Similarly, in Peterson’s investigation of rapper Nicki Minaj, readers are shown that beyond the tabloid frenzy surrounding her overtly sexual branding we find a woman who defines herself by her business acumen. She prides herself on her hard work, has found a way to play by her own rules in a music industry dominated by men, and calls out women who tear other women down.
Describing an interview in which a female reporter, referring to an incident between some of the men in Minaj’s orbit, asked the rapper whether she thrived on drama, Peterson quotes Minaj: “That’s the typical thing that women do. ... What did you putting me down right there do for you? Women blame women for things that have nothing to do with them. ... To put down a woman for something that men do, as if they’re children and I’m responsible, has nothing to do with you asking stupid questions, but you know that’s not just a stupid question. That’s a premeditated thing you just did.”
It was a relief to see at least one strong criticism of a culture in which female journalists, editors, writers, bloggers and consumers lead the charge in the judgment about whether a female celebrity is too fat (actress Melissa McCarthy), too gross (actresses Abbi Jacobson and Ilana Glazer) or too loud (novelist Jennifer Weiner). I wish Peterson had spent at least as much time exploring the ways in which women become the primary fuelers of the body-surveillance culture and chief critics of other women’s career choices, parenting styles and sexual preferences as she does blaming the “male gaze,” “the patriarchy” and misogyny.
Still, Peterson has written an intelligent and fascinating book that prompts us to make connections and subsequently allows us to reconsider how we judge women in the public eye.
Because I tend to ignore anything Kardashian-related, I had been unaware of the direct connection between the social media-fueled images of maternity and childbirth perfection and the very real health crises that plagued Kim Kardashian’s high-risk pregnancies and caused her swollen feet to become trending stories.
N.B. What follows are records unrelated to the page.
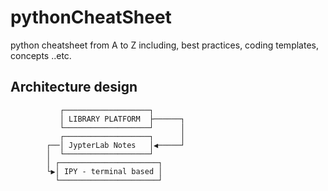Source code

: # pythonCheatSheet
python cheatsheet from A to Z including, best practices, coding templates, concepts ..etc.






## Architecture design


               ┌───────────────────┐
               │ LIBRARY PLATFORM  ├──────┐
               └───────────────────┘      │
               ┌───────────────────┐      │
            ┌──│ JypterLab Notes   │◀─────┘
            │  └───────────────────┘
            │ ┌──────────────────────┐
            └▶│ IPY - terminal based │
              └──────────────────────┘


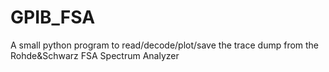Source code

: # GPIB_FSA
A small python program to read/decode/plot/save the trace dump from the Rohde&amp;Schwarz FSA Spectrum Analyzer 
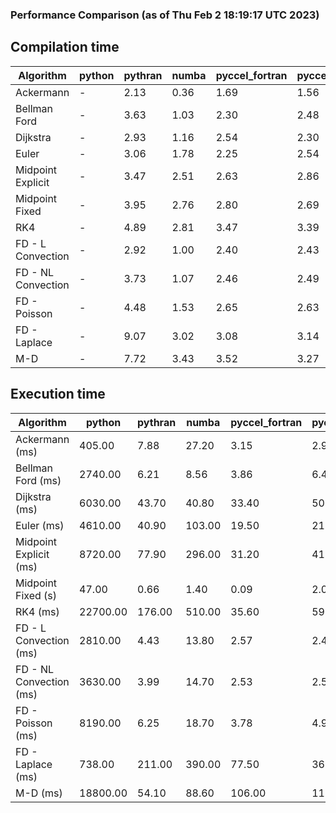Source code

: ### Performance Comparison (as of Thu Feb  2 18:19:17 UTC 2023)
## Compilation time
Algorithm                 | python                    | pythran                   | numba                     | pyccel_fortran            | pyccel_c                 
------------------------- | ------------------------- | ------------------------- | ------------------------- | ------------------------- | -------------------------
Ackermann                 | -                         | 2.13                      | 0.36                      | 1.69                      | 1.56                     
Bellman Ford              | -                         | 3.63                      | 1.03                      | 2.30                      | 2.48                     
Dijkstra                  | -                         | 2.93                      | 1.16                      | 2.54                      | 2.30                     
Euler                     | -                         | 3.06                      | 1.78                      | 2.25                      | 2.54                     
Midpoint Explicit         | -                         | 3.47                      | 2.51                      | 2.63                      | 2.86                     
Midpoint Fixed            | -                         | 3.95                      | 2.76                      | 2.80                      | 2.69                     
RK4                       | -                         | 4.89                      | 2.81                      | 3.47                      | 3.39                     
FD - L Convection         | -                         | 2.92                      | 1.00                      | 2.40                      | 2.43                     
FD - NL Convection        | -                         | 3.73                      | 1.07                      | 2.46                      | 2.49                     
FD - Poisson              | -                         | 4.48                      | 1.53                      | 2.65                      | 2.63                     
FD - Laplace              | -                         | 9.07                      | 3.02                      | 3.08                      | 3.14                     
M-D                       | -                         | 7.72                      | 3.43                      | 3.52                      | 3.27                     

## Execution time
Algorithm                 | python                    | pythran                   | numba                     | pyccel_fortran            | pyccel_c                 
------------------------- | ------------------------- | ------------------------- | ------------------------- | ------------------------- | -------------------------
Ackermann (ms)            | 405.00                    | 7.88                      | 27.20                     | 3.15                      | 2.95                     
Bellman Ford (ms)         | 2740.00                   | 6.21                      | 8.56                      | 3.86                      | 6.47                     
Dijkstra (ms)             | 6030.00                   | 43.70                     | 40.80                     | 33.40                     | 50.10                    
Euler (ms)                | 4610.00                   | 40.90                     | 103.00                    | 19.50                     | 211.00                   
Midpoint Explicit (ms)    | 8720.00                   | 77.90                     | 296.00                    | 31.20                     | 416.00                   
Midpoint Fixed (s)        | 47.00                     | 0.66                      | 1.40                      | 0.09                      | 2.07                     
RK4 (ms)                  | 22700.00                  | 176.00                    | 510.00                    | 35.60                     | 593.00                   
FD - L Convection (ms)    | 2810.00                   | 4.43                      | 13.80                     | 2.57                      | 2.48                     
FD - NL Convection (ms)   | 3630.00                   | 3.99                      | 14.70                     | 2.53                      | 2.58                     
FD - Poisson (ms)         | 8190.00                   | 6.25                      | 18.70                     | 3.78                      | 4.90                     
FD - Laplace (ms)         | 738.00                    | 211.00                    | 390.00                    | 77.50                     | 361.00                   
M-D (ms)                  | 18800.00                  | 54.10                     | 88.60                     | 106.00                    | 110.00                   
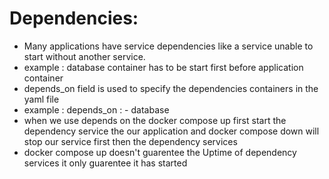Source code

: # Dependencies:
* Many applications have service dependencies like a service unable to start without another service.
* example : database container has to be start first before application container
* depends_on field is used to specify the dependencies containers in the yaml file
* example : depends_on :
                - database
* when we use depends on the docker compose up first start the dependency service the our application
and docker compose down will stop our service first then the dependency services
* docker compose up doesn't guarentee the Uptime of dependency services it only guarentee it has started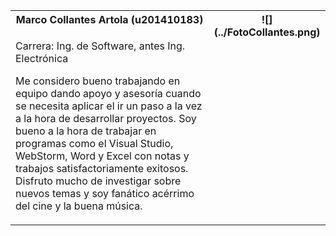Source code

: ﻿<table><tr><th colspan="1" valign="top">Marco Collantes Artola (u201410183)</th><th colspan="1" rowspan="2" valign="top">![](../FotoCollantes.png)</th></tr>
<tr><td colspan="1" valign="top"><p>Carrera: Ing. de Software, antes Ing. Electrónica</p><p>Me considero bueno trabajando en equipo dando apoyo y asesoría cuando se necesita aplicar el ir un paso a la vez a la hora de desarrollar proyectos. Soy bueno a la hora de trabajar en programas como el Visual Studio, WebStorm, Word y Excel con notas y trabajos satisfactoriamente exitosos. Disfruto mucho de investigar sobre nuevos temas y soy fanático acérrimo del cine y la buena música.</p></td></tr>
<tr></tr>
<tr></tr>
<tr></tr>
<tr></tr>
</table>

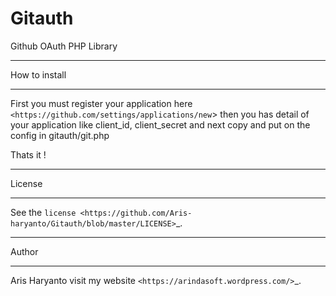 # Gitauth
Github OAuth PHP Library

**************
How to install
**************
First you must register your application
here `<https://github.com/settings/applications/new`>
then you has detail of your application
like client_id, client_secret and next
copy and put on the config in gitauth/git.php  

Thats it !
*******
License
*******
See the `license <https://github.com/Aris-haryanto/Gitauth/blob/master/LICENSE>`_.

******
Author
******

Aris Haryanto
visit my website `<https://arindasoft.wordpress.com/>`_.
Similarly, Peterson’s chapter on Jenner’s transition -- and the many ways in which it is not emblematic of an everyday person’s financial, emotional and societal struggles in being transgender -- is a mini-masterpiece of LGBTQ history and how it clashes with the American ideal of the Olympic athlete.
I truly enjoyed reading Peterson’s study of unruly women, but I do have to say that it’s too bad that no Asian-American or Hispanic women made it into her book. As a result, it feels like they were lumped together in a category marked “Too Invisible” or “Too Marginalized” and, surely, this can’t be.
From Tiger Moms (Amy Chua) to the first female Doctor Watson (Lucy Liu) and any number of controversial or beloved Hispanic celebrities (Sofia Vergara and Selena Quintanilla spring to mind), unruly women come in all races and ethnicities.